_DATA TO PROCESS_

⟨

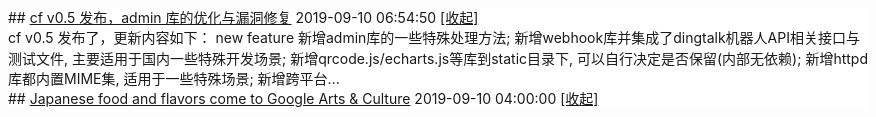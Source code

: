 </script>
## <a href="https://www.oschina.net/news/109731/cf-0-5-released" target="_blank">cf v0.5 发布，admin 库的优化与漏洞修复</a>
2019-09-10 06:54:50   <a href="#" id="a_786bbadcd48a11e98eb50242ac110002" onclick="onClickAction('2019-09','786bbadcd48a11e98eb50242ac110002')">[收起]</a>
<div class="collector_content" id="div_786bbadcd48a11e98eb50242ac110002" onclick="onClickAction('2019-09','786bbadcd48a11e98eb50242ac110002')">
cf v0.5 发布了，更新内容如下： new feature 新增admin库的一些特殊处理方法; 新增webhook库并集成了dingtalk机器人API相关接口与测试文件, 主要适用于国内一些特殊开发场景; 新增qrcode.js/echarts.js等库到static目录下, 可以自行决定是否保留(内部无依赖); 新增httpd库都内置MIME集, 适用于一些特殊场景; 新增跨平台...
</div>
<script src="../../collectorjs.js"></script>
<script>
window.onload=function(){
    let storage = window.localStorage;
    var local = JSON.parse(storage.getItem('month_2019-09'));
    if (local) {
        var div_list = document.getElementsByClassName("collector_content");
        for (i = 0; i < div_list.length; i++) {
            var item = div_list[i];
            var id = item.id.replace('div_', '');
            if(local.indexOf(id) > -1){
                var eObject = document.getElementById('div_'+id);
                var aObject = document.getElementById('a_'+id);
                eObject.style.display = 'none';
                aObject.innerHTML = '[展开]';
            }
        }
    }
}
</script>
## <a href="https://www.blog.google/outreach-initiatives/arts-culture/japanese-food-and-flavors-come-google-arts-culture/" target="_blank">Japanese food and flavors come to Google Arts & Culture</a>
2019-09-10 04:00:00   <a href="#" id="a_786c2cfed48a11e98eb50242ac110002" onclick="onClickAction('2019-09','786c2cfed48a11e98eb50242ac110002')">[收起]</a>
<div class="collector_content" id="div_786c2cfed48a11e98eb50242ac110002" onclick="onClickAction('2019-09','786c2cfed48a11e98eb50242ac110002')">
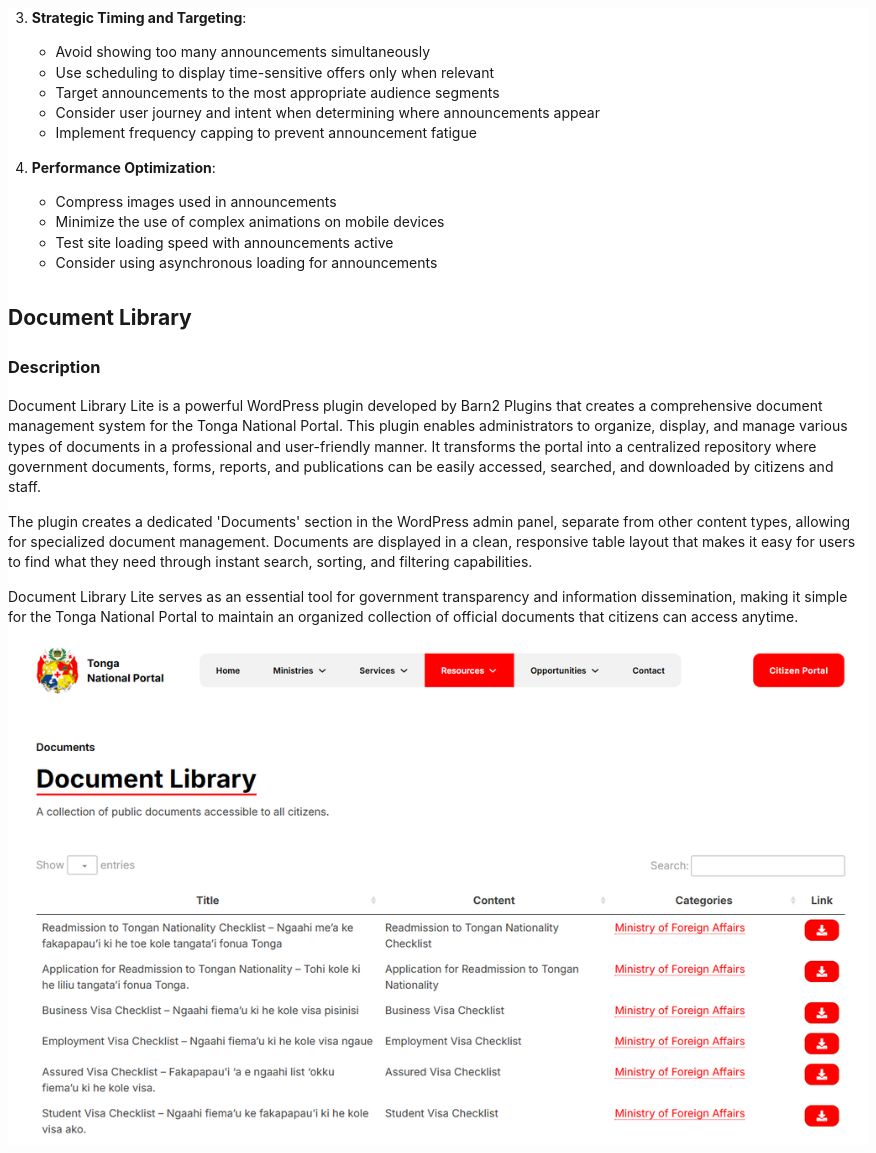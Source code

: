 3. **Strategic Timing and Targeting**:
   - Avoid showing too many announcements simultaneously
   - Use scheduling to display time-sensitive offers only when relevant
   - Target announcements to the most appropriate audience segments
   - Consider user journey and intent when determining where announcements appear
   - Implement frequency capping to prevent announcement fatigue

4. **Performance Optimization**:
   - Compress images used in announcements
   - Minimize the use of complex animations on mobile devices
   - Test site loading speed with announcements active
   - Consider using asynchronous loading for announcements

## Document Library

### Description

Document Library Lite is a powerful WordPress plugin developed by Barn2 Plugins that creates a comprehensive document management system for the Tonga National Portal. This plugin enables administrators to organize, display, and manage various types of documents in a professional and user-friendly manner. It transforms the portal into a centralized repository where government documents, forms, reports, and publications can be easily accessed, searched, and downloaded by citizens and staff.

The plugin creates a dedicated 'Documents' section in the WordPress admin panel, separate from other content types, allowing for specialized document management. Documents are displayed in a clean, responsive table layout that makes it easy for users to find what they need through instant search, sorting, and filtering capabilities.

Document Library Lite serves as an essential tool for government transparency and information dissemination, making it simple for the Tonga National Portal to maintain an organized collection of official documents that citizens can access anytime.

![Document Library main interface showing the table layout of documents](./../images/tnp/pf6.png)
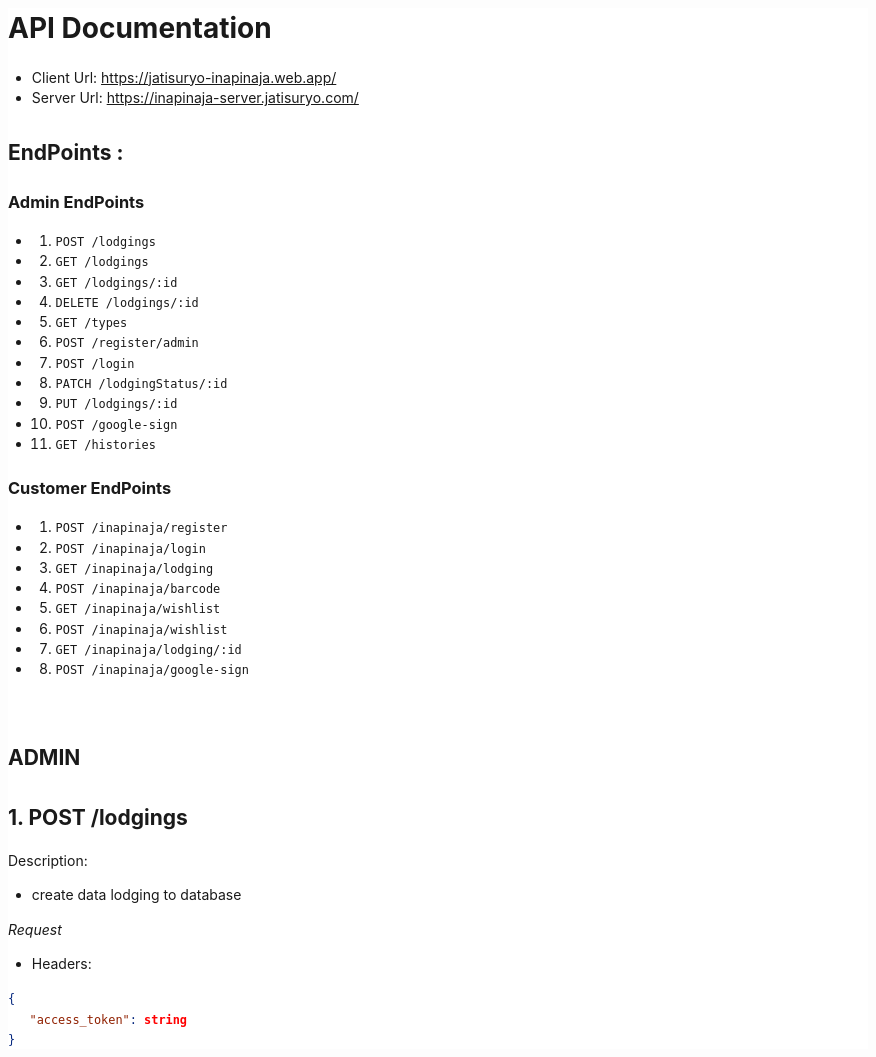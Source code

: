 # API Documentation

- Client Url:
  https://jatisuryo-inapinaja.web.app/
- Server Url:
  https://inapinaja-server.jatisuryo.com/

## EndPoints :

### Admin EndPoints

- 1. `POST /lodgings`
- 2. `GET /lodgings`
- 3. `GET /lodgings/:id`
- 4. `DELETE /lodgings/:id`
- 5. `GET /types`
- 6. `POST /register/admin`
- 7. `POST /login`
- 8. `PATCH /lodgingStatus/:id`
- 9. `PUT /lodgings/:id`
- 10. `POST /google-sign`
- 11. `GET /histories`

### Customer EndPoints

- 1. `POST /inapinaja/register`
- 2. `POST /inapinaja/login`
- 3. `GET /inapinaja/lodging`
- 4. `POST /inapinaja/barcode`
- 5. `GET /inapinaja/wishlist`
- 6. `POST /inapinaja/wishlist`
- 7. `GET /inapinaja/lodging/:id`
- 8. `POST /inapinaja/google-sign`

&nbsp;

## ADMIN

## 1. POST /lodgings

Description:

- create data lodging to database

_Request_

- Headers:

```json
{
   "access_token": string
}
```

⟩

Pictures in the entries are to be skipped, and everything else repeated word for word.

_YOUR SOLUTION_
Source code

: </script>
## <a href="https://www.oschina.net/news/109731/cf-0-5-released" target="_blank">cf v0.5 发布，admin 库的优化与漏洞修复</a>
2019-09-10 06:54:50   <a href="#" id="a_786bbadcd48a11e98eb50242ac110002" onclick="onClickAction('2019-09','786bbadcd48a11e98eb50242ac110002')">[收起]</a>
<div class="collector_content" id="div_786bbadcd48a11e98eb50242ac110002" onclick="onClickAction('2019-09','786bbadcd48a11e98eb50242ac110002')">
cf v0.5 发布了，更新内容如下： new feature 新增admin库的一些特殊处理方法; 新增webhook库并集成了dingtalk机器人API相关接口与测试文件, 主要适用于国内一些特殊开发场景; 新增qrcode.js/echarts.js等库到static目录下, 可以自行决定是否保留(内部无依赖); 新增httpd库都内置MIME集, 适用于一些特殊场景; 新增跨平台...
</div>
<script src="../../collectorjs.js"></script>
<script>
window.onload=function(){
    let storage = window.localStorage;
    var local = JSON.parse(storage.getItem('month_2019-09'));
    if (local) {
        var div_list = document.getElementsByClassName("collector_content");
        for (i = 0; i < div_list.length; i++) {
            var item = div_list[i];
            var id = item.id.replace('div_', '');
            if(local.indexOf(id) > -1){
                var eObject = document.getElementById('div_'+id);
                var aObject = document.getElementById('a_'+id);
                eObject.style.display = 'none';
                aObject.innerHTML = '[展开]';
            }
        }
    }
}
</script>
## <a href="https://www.blog.google/outreach-initiatives/arts-culture/japanese-food-and-flavors-come-google-arts-culture/" target="_blank">Japanese food and flavors come to Google Arts & Culture</a>
2019-09-10 04:00:00   <a href="#" id="a_786c2cfed48a11e98eb50242ac110002" onclick="onClickAction('2019-09','786c2cfed48a11e98eb50242ac110002')">[收起]</a>
<div class="collector_content" id="div_786c2cfed48a11e98eb50242ac110002" onclick="onClickAction('2019-09','786c2cfed48a11e98eb50242ac110002')">
Source code

: 3. **Strategic Timing and Targeting**:
   - Avoid showing too many announcements simultaneously
   - Use scheduling to display time-sensitive offers only when relevant
   - Target announcements to the most appropriate audience segments
   - Consider user journey and intent when determining where announcements appear
   - Implement frequency capping to prevent announcement fatigue

4. **Performance Optimization**:
   - Compress images used in announcements
   - Minimize the use of complex animations on mobile devices
   - Test site loading speed with announcements active
   - Consider using asynchronous loading for announcements

## Document Library

### Description

Document Library Lite is a powerful WordPress plugin developed by Barn2 Plugins that creates a comprehensive document management system for the Tonga National Portal. This plugin enables administrators to organize, display, and manage various types of documents in a professional and user-friendly manner. It transforms the portal into a centralized repository where government documents, forms, reports, and publications can be easily accessed, searched, and downloaded by citizens and staff.

The plugin creates a dedicated 'Documents' section in the WordPress admin panel, separate from other content types, allowing for specialized document management. Documents are displayed in a clean, responsive table layout that makes it easy for users to find what they need through instant search, sorting, and filtering capabilities.

Document Library Lite serves as an essential tool for government transparency and information dissemination, making it simple for the Tonga National Portal to maintain an organized collection of official documents that citizens can access anytime.

![Document Library main interface showing the table layout of documents](./../images/tnp/pf6.png)
Source code

: # API Documentation

- Client Url:
  https://jatisuryo-inapinaja.web.app/
- Server Url:
  https://inapinaja-server.jatisuryo.com/

## EndPoints :

### Admin EndPoints

- 1. `POST /lodgings`
- 2. `GET /lodgings`
- 3. `GET /lodgings/:id`
- 4. `DELETE /lodgings/:id`
- 5. `GET /types`
- 6. `POST /register/admin`
- 7. `POST /login`
- 8. `PATCH /lodgingStatus/:id`
- 9. `PUT /lodgings/:id`
- 10. `POST /google-sign`
- 11. `GET /histories`

### Customer EndPoints

- 1. `POST /inapinaja/register`
- 2. `POST /inapinaja/login`
- 3. `GET /inapinaja/lodging`
- 4. `POST /inapinaja/barcode`
- 5. `GET /inapinaja/wishlist`
- 6. `POST /inapinaja/wishlist`
- 7. `GET /inapinaja/lodging/:id`
- 8. `POST /inapinaja/google-sign`

&nbsp;

## ADMIN

## 1. POST /lodgings

Description:

- create data lodging to database

_Request_

- Headers:

```json
{
   "access_token": string
}
```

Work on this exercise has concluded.